[Opening Records shown section]
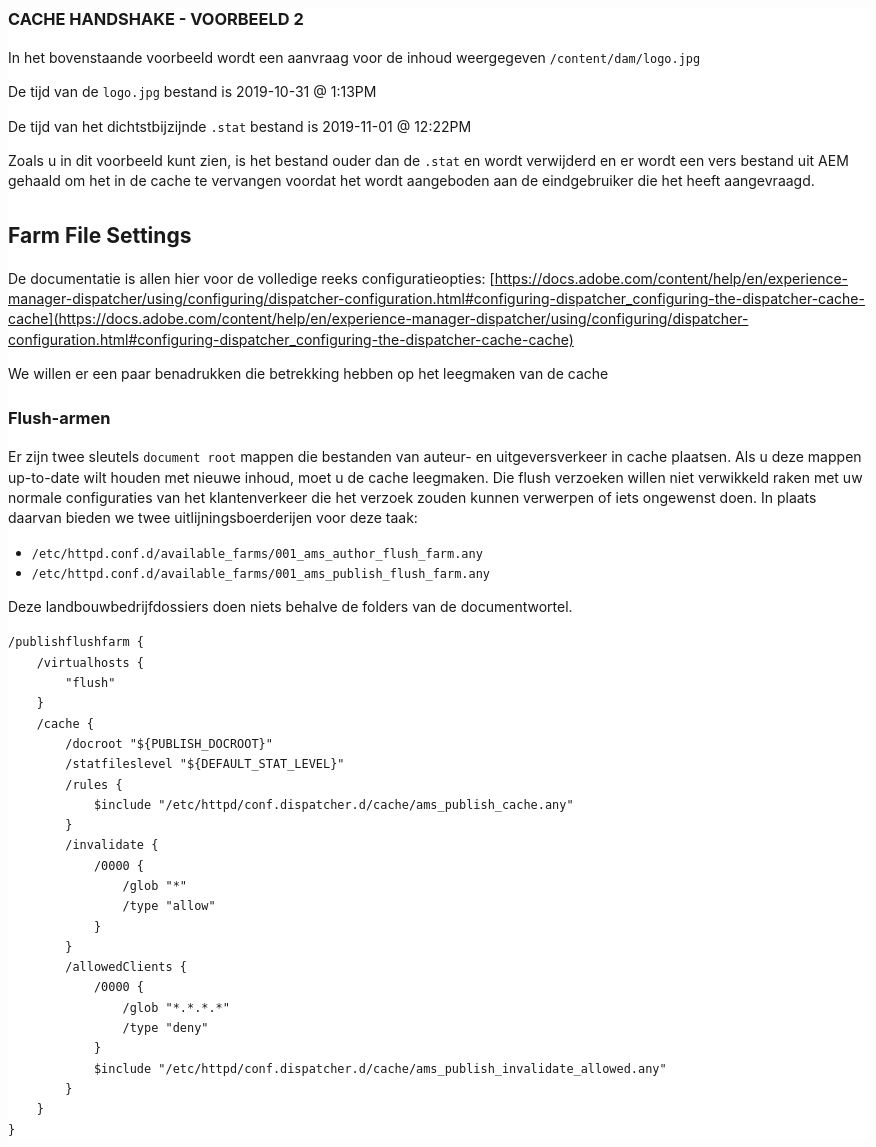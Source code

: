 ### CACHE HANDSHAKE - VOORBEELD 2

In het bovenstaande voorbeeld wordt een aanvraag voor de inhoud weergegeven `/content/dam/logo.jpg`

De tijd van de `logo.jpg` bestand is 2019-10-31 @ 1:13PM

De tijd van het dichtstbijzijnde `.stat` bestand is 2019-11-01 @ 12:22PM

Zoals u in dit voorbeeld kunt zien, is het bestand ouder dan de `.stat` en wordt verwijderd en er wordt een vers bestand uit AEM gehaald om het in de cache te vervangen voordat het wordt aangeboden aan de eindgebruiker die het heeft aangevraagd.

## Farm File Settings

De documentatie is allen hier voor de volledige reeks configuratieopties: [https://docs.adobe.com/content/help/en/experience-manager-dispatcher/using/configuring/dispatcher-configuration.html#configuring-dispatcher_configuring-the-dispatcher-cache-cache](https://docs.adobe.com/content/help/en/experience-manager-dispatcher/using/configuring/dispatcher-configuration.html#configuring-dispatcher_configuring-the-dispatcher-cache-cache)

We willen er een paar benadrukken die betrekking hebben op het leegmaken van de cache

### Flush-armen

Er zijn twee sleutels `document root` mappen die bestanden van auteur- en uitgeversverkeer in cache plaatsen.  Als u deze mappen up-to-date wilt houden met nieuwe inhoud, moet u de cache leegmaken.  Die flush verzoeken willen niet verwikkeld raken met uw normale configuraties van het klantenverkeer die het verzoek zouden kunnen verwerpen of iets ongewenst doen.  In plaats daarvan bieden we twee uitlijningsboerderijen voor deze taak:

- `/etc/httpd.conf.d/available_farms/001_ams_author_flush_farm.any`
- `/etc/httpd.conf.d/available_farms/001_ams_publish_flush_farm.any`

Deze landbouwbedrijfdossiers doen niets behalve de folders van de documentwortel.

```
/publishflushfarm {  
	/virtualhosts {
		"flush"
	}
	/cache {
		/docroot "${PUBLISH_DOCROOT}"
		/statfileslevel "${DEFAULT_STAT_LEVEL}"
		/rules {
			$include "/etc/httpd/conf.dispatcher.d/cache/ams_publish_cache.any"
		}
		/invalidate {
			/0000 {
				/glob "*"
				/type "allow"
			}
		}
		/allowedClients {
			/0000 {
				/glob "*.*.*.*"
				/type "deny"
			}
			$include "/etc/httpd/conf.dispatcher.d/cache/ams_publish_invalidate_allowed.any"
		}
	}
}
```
[Closing Records shown section]
▶ Exercise requirements
Where the word "httpd" shows up in a line of the entries above, copy that line.

▶ Answer to the problem
- `/etc/httpd.conf.d/available_farms/001_ams_author_flush_farm.any`
- `/etc/httpd.conf.d/available_farms/001_ams_publish_flush_farm.any`
			$include "/etc/httpd/conf.dispatcher.d/cache/ams_publish_cache.any"
			$include "/etc/httpd/conf.dispatcher.d/cache/ams_publish_invalidate_allowed.any"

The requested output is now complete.